The populist does not what to hear how a resource like oil is difficult to extract and requires both skill and infrastructure. They are not interested in the hard work of development and the patient progress of growing incomes year-on-year until the country is developed. This reality doesn’t work when the sales pitch says that the country is already rich and someone else is stealing the wealth.
“Unfortunately, people fall for get rich schemes all the time and countries can fall for them too,” says Kganyago. “There is abundant evidence that the economic strategy of populism leaves people worse off than before and yet the same ideas show up time and again. However, some countries have constructed defences against these errors, building constraints into their policy frameworks and ensuring that their microeconomics have brakes and airbags, not just accelerators.”
As South Africa sits within the risk framework for the rise of the populist leader and already bears the brunt of much of the issues highlighted in Kganyago’s analysis, it is worth paying attention to how the country can shift from poverty to growth.
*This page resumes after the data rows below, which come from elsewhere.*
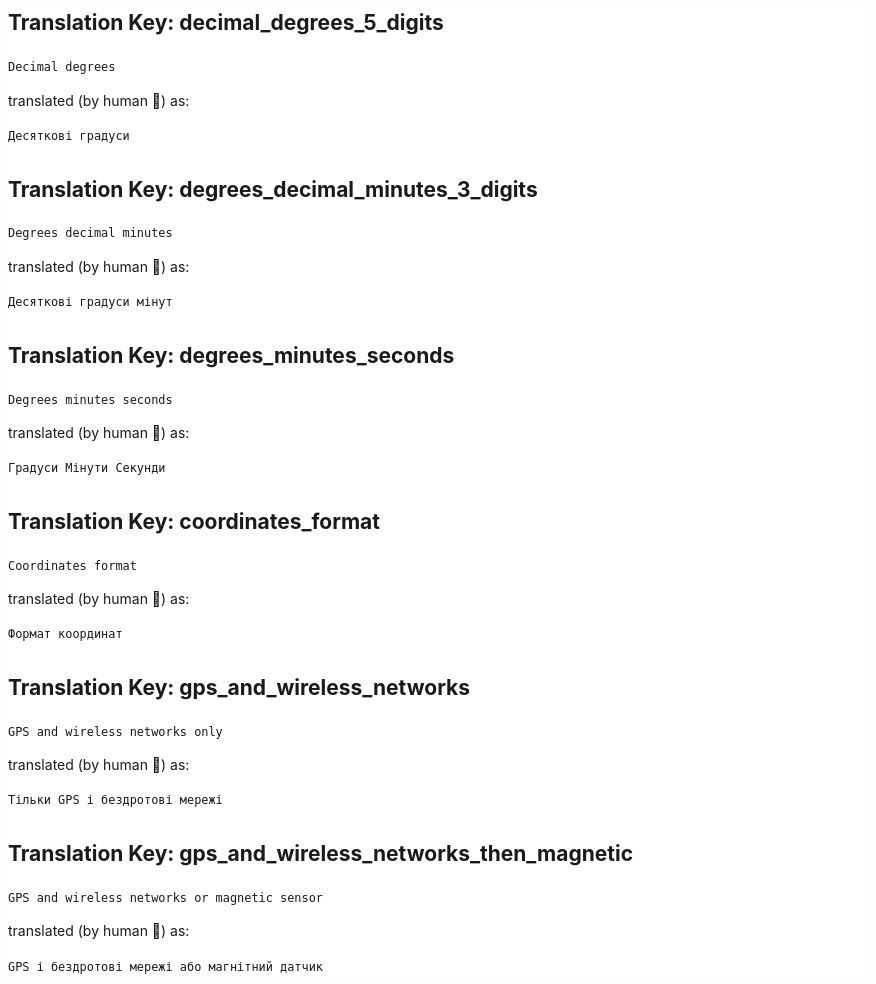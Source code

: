 
## Translation Key: decimal_degrees_5_digits
```
Decimal degrees
```
translated (by human 👀) as:
```
Десяткові градуси
```


## Translation Key: degrees_decimal_minutes_3_digits
```
Degrees decimal minutes
```
translated (by human 👀) as:
```
Десяткові градуси мінут
```


## Translation Key: degrees_minutes_seconds
```
Degrees minutes seconds
```
translated (by human 👀) as:
```
Градуси Мінути Секунди
```


## Translation Key: coordinates_format
```
Coordinates format
```
translated (by human 👀) as:
```
Формат координат
```


## Translation Key: gps_and_wireless_networks
```
GPS and wireless networks only
```
translated (by human 👀) as:
```
Тільки GPS і бездротові мережі
```


## Translation Key: gps_and_wireless_networks_then_magnetic
```
GPS and wireless networks or magnetic sensor
```
translated (by human 👀) as:
```
GPS і бездротові мережі або магнітний датчик
```
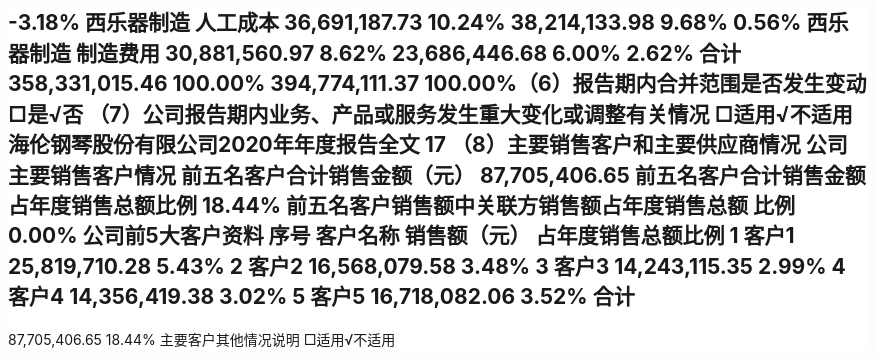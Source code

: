 -3.18%
西乐器制造
人工成本
36,691,187.73
10.24%
38,214,133.98
9.68%
0.56%
西乐器制造
制造费用
30,881,560.97
8.62%
23,686,446.68
6.00%
2.62%
合计358,331,015.46
100.00%
394,774,111.37
100.00%（6）报告期内合并范围是否发生变动
□是√否
（7）公司报告期内业务、产品或服务发生重大变化或调整有关情况
□适用√不适用
海伦钢琴股份有限公司2020年年度报告全文
17
（8）主要销售客户和主要供应商情况
公司主要销售客户情况
前五名客户合计销售金额（元）
87,705,406.65
前五名客户合计销售金额占年度销售总额比例
18.44%
前五名客户销售额中关联方销售额占年度销售总额
比例
0.00%
公司前5大客户资料
序号
客户名称
销售额（元）
占年度销售总额比例
1
客户1
25,819,710.28
5.43%
2
客户2
16,568,079.58
3.48%
3
客户3
14,243,115.35
2.99%
4
客户4
14,356,419.38
3.02%
5
客户5
16,718,082.06
3.52%
合计
--
87,705,406.65
18.44%
主要客户其他情况说明
□适用√不适用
Kganyago presented four clear principles that are designed to confront populist economic policies and highlight the gaps in long-term growth and development. The first is that rich countries do not make rich people — if the development strategy returns the wealth of the country to the people it won’t work, as lasting wealth is citizen knowhow. The second is to ensure that there are serious answers to questions around macroeconomic constraints and plans for inflation. South Africa has recently developed a stimulus and recover package that answers these questions to ensure sustainable growth. The third is to be aware that redressing the acute challenges of inequality, poverty and unemployment should not see the government gamble with macroeconomic stability. The system has to be managed with extra care to ensure it doesn’t implode.
“Finally, don’t ignore the populist complaint,” concludes Kganyago. “The populist is a very good benchmark of social frustration and can detect where society hurts the most. They aren’t very good economists so their ideas routinely end in disaster, but that doesn’t mean they are foolish.”